Das Universum erstrahlt ungeteilt, ganz.
Nur Maya, die Illusion, lässt es geteilt erscheinen.
Brahman ist nicht dieses und nicht jenes.
Es ist formlos und geformt.
Das Absolute allein ist, alle Unterscheidung nichtig machend.
Du hast keine Mutter, keinen Vater, keine Frau, keinen Sohn, keinen Freund und keine Verwandten.
Du kennst keine Vorliebe und keine Abneigung. Worunter leidest du?
Es gibt keinen Tag, keine Nacht, keinen Sonnenaufgang und keinen Sonnenuntergang.
Wie kann der Weise den verkörperten Zustand mit dem unverkörperten verwechseln?

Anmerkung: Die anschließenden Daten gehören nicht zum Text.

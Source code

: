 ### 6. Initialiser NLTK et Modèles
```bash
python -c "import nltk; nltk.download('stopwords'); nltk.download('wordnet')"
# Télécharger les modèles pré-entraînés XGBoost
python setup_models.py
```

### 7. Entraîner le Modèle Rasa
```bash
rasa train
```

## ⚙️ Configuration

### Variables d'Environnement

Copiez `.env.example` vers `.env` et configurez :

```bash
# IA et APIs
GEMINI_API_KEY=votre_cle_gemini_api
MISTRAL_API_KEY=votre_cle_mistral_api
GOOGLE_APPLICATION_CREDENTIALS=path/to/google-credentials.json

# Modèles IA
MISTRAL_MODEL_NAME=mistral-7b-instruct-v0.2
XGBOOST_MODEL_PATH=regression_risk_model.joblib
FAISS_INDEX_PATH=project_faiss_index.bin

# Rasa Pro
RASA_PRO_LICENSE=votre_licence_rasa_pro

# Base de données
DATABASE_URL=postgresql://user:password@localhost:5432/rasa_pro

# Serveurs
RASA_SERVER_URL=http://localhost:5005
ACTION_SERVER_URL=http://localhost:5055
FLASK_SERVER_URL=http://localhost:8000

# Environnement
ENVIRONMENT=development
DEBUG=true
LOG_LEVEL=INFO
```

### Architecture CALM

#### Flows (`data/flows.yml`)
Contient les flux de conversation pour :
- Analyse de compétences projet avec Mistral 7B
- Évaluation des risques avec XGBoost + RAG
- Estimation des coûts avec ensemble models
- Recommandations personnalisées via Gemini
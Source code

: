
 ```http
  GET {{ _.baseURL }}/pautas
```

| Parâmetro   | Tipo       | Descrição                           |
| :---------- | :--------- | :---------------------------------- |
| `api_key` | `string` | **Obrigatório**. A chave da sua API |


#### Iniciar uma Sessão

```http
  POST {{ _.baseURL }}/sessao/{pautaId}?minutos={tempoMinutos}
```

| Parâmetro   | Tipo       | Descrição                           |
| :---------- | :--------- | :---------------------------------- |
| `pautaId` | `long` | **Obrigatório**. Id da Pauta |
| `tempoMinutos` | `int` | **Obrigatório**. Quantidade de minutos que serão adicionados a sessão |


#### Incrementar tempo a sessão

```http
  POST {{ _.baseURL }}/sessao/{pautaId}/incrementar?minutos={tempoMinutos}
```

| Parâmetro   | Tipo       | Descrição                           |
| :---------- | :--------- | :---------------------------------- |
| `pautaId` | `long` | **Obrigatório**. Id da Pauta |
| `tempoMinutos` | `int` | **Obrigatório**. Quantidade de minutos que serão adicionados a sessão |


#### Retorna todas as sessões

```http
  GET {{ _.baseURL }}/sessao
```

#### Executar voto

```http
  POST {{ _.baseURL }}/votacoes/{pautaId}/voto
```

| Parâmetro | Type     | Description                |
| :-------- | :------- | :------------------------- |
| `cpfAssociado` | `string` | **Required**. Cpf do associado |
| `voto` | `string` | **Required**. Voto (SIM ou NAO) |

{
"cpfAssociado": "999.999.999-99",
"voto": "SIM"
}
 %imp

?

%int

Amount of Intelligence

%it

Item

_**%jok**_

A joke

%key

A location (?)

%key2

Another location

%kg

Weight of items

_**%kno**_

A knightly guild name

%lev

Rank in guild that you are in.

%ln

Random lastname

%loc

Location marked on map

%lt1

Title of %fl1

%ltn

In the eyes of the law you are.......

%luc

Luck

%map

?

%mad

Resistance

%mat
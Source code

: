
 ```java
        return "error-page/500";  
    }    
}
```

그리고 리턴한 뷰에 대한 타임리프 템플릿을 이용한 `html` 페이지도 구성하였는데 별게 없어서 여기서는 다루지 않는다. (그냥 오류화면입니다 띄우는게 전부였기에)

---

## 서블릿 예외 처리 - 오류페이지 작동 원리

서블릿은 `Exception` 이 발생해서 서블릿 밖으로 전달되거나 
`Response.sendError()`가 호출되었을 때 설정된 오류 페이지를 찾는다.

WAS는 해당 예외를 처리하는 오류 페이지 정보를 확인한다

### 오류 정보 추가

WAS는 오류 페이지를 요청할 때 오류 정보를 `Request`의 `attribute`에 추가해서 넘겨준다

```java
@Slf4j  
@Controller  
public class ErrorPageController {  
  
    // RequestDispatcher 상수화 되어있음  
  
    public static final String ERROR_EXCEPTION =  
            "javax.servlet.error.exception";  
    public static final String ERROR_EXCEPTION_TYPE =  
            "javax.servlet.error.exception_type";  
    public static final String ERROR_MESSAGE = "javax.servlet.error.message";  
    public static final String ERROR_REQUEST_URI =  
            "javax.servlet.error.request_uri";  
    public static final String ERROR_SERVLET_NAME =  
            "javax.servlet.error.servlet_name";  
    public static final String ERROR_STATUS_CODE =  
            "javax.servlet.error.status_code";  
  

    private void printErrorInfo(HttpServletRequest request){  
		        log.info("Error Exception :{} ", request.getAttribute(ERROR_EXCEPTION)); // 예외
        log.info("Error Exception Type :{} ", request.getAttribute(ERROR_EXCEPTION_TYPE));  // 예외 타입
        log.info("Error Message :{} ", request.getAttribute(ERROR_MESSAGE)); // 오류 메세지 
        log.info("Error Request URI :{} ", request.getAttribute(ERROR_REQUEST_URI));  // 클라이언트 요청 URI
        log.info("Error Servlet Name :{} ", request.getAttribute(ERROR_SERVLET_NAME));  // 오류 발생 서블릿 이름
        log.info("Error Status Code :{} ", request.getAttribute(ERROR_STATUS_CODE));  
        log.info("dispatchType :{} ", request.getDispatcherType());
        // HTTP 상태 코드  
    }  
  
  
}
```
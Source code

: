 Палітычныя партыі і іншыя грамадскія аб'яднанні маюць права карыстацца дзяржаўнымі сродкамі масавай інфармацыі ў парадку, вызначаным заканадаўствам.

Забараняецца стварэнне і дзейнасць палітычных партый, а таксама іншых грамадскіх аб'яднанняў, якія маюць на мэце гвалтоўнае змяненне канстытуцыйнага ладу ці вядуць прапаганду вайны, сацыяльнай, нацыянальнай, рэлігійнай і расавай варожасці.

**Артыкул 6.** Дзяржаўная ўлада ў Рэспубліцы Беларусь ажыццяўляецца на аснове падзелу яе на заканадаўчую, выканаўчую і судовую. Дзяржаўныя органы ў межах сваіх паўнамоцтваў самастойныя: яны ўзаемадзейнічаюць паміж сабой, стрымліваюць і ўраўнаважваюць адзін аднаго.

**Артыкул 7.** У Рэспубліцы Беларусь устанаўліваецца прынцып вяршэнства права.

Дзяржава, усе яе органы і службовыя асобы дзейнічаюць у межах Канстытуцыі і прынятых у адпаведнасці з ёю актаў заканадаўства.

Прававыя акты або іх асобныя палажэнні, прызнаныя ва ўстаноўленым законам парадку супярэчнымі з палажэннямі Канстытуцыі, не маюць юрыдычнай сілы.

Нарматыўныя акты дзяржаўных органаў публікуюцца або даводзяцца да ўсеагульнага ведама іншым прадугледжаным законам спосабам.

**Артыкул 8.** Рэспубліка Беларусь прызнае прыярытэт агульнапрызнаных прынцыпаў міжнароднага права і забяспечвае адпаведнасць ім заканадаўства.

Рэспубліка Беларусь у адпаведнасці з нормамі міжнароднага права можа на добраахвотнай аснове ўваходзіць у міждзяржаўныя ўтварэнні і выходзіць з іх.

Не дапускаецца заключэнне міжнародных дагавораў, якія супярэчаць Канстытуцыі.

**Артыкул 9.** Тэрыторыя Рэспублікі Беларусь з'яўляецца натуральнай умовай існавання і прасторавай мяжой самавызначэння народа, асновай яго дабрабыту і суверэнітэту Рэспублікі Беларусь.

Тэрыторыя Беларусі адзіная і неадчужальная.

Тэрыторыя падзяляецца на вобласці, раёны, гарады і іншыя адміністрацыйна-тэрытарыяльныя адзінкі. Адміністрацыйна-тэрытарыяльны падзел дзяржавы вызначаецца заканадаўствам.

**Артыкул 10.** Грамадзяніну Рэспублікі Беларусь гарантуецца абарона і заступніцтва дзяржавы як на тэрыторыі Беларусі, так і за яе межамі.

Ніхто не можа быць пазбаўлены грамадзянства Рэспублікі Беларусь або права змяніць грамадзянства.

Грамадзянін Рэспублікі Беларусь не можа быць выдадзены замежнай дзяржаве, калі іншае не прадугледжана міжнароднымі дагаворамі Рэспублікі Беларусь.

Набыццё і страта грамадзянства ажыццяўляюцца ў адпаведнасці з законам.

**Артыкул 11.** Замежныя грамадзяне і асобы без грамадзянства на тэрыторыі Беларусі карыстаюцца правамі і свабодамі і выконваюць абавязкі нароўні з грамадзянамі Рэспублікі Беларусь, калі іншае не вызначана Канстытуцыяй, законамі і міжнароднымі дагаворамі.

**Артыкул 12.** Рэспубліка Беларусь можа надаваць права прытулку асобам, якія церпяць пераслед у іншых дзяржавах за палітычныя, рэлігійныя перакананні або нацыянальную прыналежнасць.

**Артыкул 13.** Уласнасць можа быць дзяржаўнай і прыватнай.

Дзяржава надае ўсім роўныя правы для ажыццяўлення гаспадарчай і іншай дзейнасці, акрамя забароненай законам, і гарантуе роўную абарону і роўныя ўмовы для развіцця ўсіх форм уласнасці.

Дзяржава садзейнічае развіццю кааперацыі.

Das Selbst ist nicht geteilt und nicht ungeteilt.
Das Selbst kennt keine Freude und kein Leid.
Wisse, das Selbst ist unveränderlich.
Ich bin nicht der Handelnde.
Ich handle nicht heute und handelte nicht gestern.
Ich bin nicht verkörpert und bin nicht körperlos.
Wie kann ich ein Ego haben oder kein Ego haben?
Ich kenne keine Leidenschaft,
ich kenne keine Sorgen.
Ich bin das Selbst, weit wie der Himmel.
Geist, mein Freund, zu was rede ich?
Geist, mein Freund, all das sind Mutmaßungen.
Ich habe über die Essenz zu dir gesprochen.
Du bist die Wirklichkeit, der Himmel.
Wo immer der Jnani stirbt, in welchem Zustand auch immer,
er löst sich auf, wird eins mit dem Himmel, wie der Raum des gebrochenen Kruges.
Ob er an einem heiligen Ort oder im Haus eines Diebes stirbt,
er wird eins mit dem Absoluten sobald er frei von seinem Körper ist.
Pflichten, Wohlstand, Liebe, Befreiung Bewegtes, Unbewegtes,
das alles sind für den Jnani Trugbilder.
Ich handelte nicht in der Vergangenheit, ich handle nicht im Heute,
ich werde nicht in der Zukunft handeln.
Das ist meine Erkenntnis.
Der Avadhuta lebt allein, ist frei von Emotionen,
ist glücklich an einsamen Orten.
Allem entsagt, zieht er nackt durch die Lande.
Er hat das Absolute in sich erkannt.
Wo weder drei Zustände sind noch ein vierter ist, da ist das Absolute zu erkennen.
Wie kann man gebunden oder befreit sein, wenn es doch weder Tugend noch Laster gibt?
Der Avadhuta kennt keine Mantren.
Durch Meditation und eins werden mit dem Höchsten ist er geläutert.
Es gibt keine Leere und keine Fülle, keine Wahrheit und keine Unwahrheit in den Schriften.